Cependant, cet âge effroyable qui verra la disparition totale de la famille et le mélange anarchique de toutes les classes sociales s' avérera, paradoxalement, « heureux » pour quelques-uns. C'est qu'à la fin des temps la divinité exigera beaucoup moins des rares humains encore capables de se tenir debout(1).
(...)
Quant au début de l'« âge sombre» où nous vivons et dont le terme approche, quelques-uns des continuateurs de René Guénon - n'imitant pas sa prudence mais s'inspirant à vrai dire certains repères qu'il a glissés dans son œuvre - se sont aventurés à le déterminer. Pour Jean Robin, par exemple,« le début du kali-yuga se situerait en l'an 4481 avant Jésus-Christ et sa fin devrait donc théoriquement intervenir 6480 ans après, soit en l'an 1999 ». Gaston Georgel pour sa part (encore que l'on observe certains flottements dans ses écrits) s'en est généralement tenu aux dates 2020-2030 pour la fin du Manvantara.

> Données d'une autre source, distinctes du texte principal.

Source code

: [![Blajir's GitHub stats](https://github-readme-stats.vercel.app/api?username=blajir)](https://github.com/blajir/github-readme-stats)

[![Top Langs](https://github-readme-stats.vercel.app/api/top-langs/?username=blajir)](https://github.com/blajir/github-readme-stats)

(1) La même indulgence se retrouve dans la tradition musulmane : « Au début de I'Islâm, celui qui omet un dixième de la Loi est damné, mais dans les derniers temps celui qui en accomplira un dixième sera sauvé. » Voir aussi, dans l’Évangile, la parabole des ouvriers de la onzième heure qui reçoivent, lorsque l'heure du salaire (c'est-à-dire du Jugement dernier) est arrivée, le même denier que ceux qui avaient « supporté tout le poids du jour et de la chaleur ». (pp. 35-39)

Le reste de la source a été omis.